To me, it also seems like classical rock used more rhymes, or more intricate rhymes than the contemporary pop music. Is this true? If so, why?
To find out if it's true, you'd have to come up with a formal metric for 'rhyme intricacy', and do the analysis. I'd be incredibly surprised if a lot of current hip-hop oriented pop music didn't score very highly on some possible metrics for rhyme intricacy. But ultimately the metric would be subjective - as would the definitions for "classical rock" and "contemporary pop".

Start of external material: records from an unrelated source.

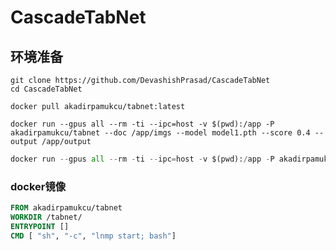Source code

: # CascadeTabNet

## 环境准备

```shell
git clone https://github.com/DevashishPrasad/CascadeTabNet
cd CascadeTabNet
```

```shell
docker pull akadirpamukcu/tabnet:latest
```

```shell
docker run --gpus all --rm -ti --ipc=host -v $(pwd):/app -P akadirpamukcu/tabnet --doc /app/imgs --model model1.pth --score 0.4 --output /app/output
```



```python
docker run --gpus all --rm -ti --ipc=host -v $(pwd):/app -P akadirpamukcu/tabnet --doc /app/imgs --model /tabnet/model1.pth --score 0.4 --output /app/output
```



### docker镜像

```dockerfile
FROM akadirpamukcu/tabnet
WORKDIR /tabnet/
ENTRYPOINT []
CMD [ "sh", "-c", "lnmp start; bash"]
```

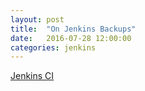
 ```yaml
---
layout: post
title:  "On Jenkins Backups"
date:   2016-07-28 12:00:00
categories: jenkins
---
```


[Jenkins CI][jenkins]

[jenkins]:     https://jenkins.io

Edit, following the definition of rhyme being added to the question:
I am not aware of any comparative studies of rhyme frequency. My guess would be that you would see a wider range in rhyme frequency in contemporary chart music compared to the chart music of 60 years ago. On one hand, there is a prevalence of dance-influenced music that often treats lyrical content as somewhat textural or incidental, rather than focal. On the other hand, the last 40 years have seen the onset of hip-hop music which is likely to be much higher in rhyme density (probably in any type of rhyme) than any sung music. In fact two of the studies I can find on measurement of rhyming metrics focus on hip-hop:
Using Automated Rhyme Detection to
Characterize Rhyming Style in Rap Music
Automatic Detection of Internal and Imperfect Rhymes in Rap Lyrics
Of course defining what a rhyme is still doesn't give an entirely unambiguous metric for measuring rhyme frequency or richness. Do we do it as a metric per second (which would be affected by tempo), or per word? Do we count repetitions of rhyming couplets? How exactly do we define what "the stressed vowel sound" is, when this can vary according to accent/locality? Are we interested in rhymes within lines, or only at line endings?
Taking a step back, focusing on the definition of 'good rhyme' might be at odds with what many artists are actually trying to achieve. The Wikipedia entry on imperfect rhyme explains why there are a number of creative reasons why it is desirable to use imperfect rhymes (or half rhyme / slant rhyme):
This can be used to avoid rhyming clichés (e.g. rhyming "knowledge"
with "college") or obvious rhymes, and gives the writer greater
freedom and flexibility in forming lines of verse. Additionally, some
words have no perfect rhyme in English, necessitating the use of slant
rhyme. The use of half rhyme may also enable the construction of
longer multisyllabic rhymes than otherwise possible.
Given that the creative use of imperfect rhyme can be seen as a good thing, it may be that the use of 'good' rhyme might subjectively be seem as naïve and clichéd.